* Extracted records *

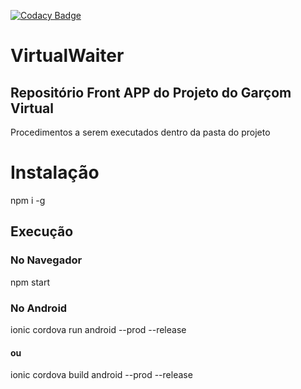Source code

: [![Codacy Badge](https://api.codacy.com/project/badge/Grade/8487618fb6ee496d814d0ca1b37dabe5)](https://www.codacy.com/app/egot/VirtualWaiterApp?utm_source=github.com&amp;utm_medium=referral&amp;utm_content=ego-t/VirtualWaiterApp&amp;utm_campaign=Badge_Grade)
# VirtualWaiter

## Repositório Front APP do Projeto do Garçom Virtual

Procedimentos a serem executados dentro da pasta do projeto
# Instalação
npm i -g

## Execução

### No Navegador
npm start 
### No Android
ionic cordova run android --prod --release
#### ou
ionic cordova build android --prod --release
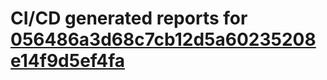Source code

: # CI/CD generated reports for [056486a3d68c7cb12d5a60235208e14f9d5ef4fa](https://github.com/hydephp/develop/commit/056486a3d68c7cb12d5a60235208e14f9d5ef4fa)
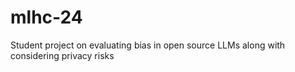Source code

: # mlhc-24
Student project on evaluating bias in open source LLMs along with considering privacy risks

* Instructions for the task *
Please transcribe the entries exactly, omitting the images.

* Written reply *
Source code

: [![Codacy Badge](https://api.codacy.com/project/badge/Grade/8487618fb6ee496d814d0ca1b37dabe5)](https://www.codacy.com/app/egot/VirtualWaiterApp?utm_source=github.com&amp;utm_medium=referral&amp;utm_content=ego-t/VirtualWaiterApp&amp;utm_campaign=Badge_Grade)
# VirtualWaiter

## Repositório Front APP do Projeto do Garçom Virtual

Procedimentos a serem executados dentro da pasta do projeto
# Instalação
npm i -g

## Execução

### No Navegador
npm start 
### No Android
ionic cordova run android --prod --release
#### ou
ionic cordova build android --prod --release
Source code

: # CI/CD generated reports for [056486a3d68c7cb12d5a60235208e14f9d5ef4fa](https://github.com/hydephp/develop/commit/056486a3d68c7cb12d5a60235208e14f9d5ef4fa)
Source code

: # mlhc-24
Student project on evaluating bias in open source LLMs along with considering privacy risks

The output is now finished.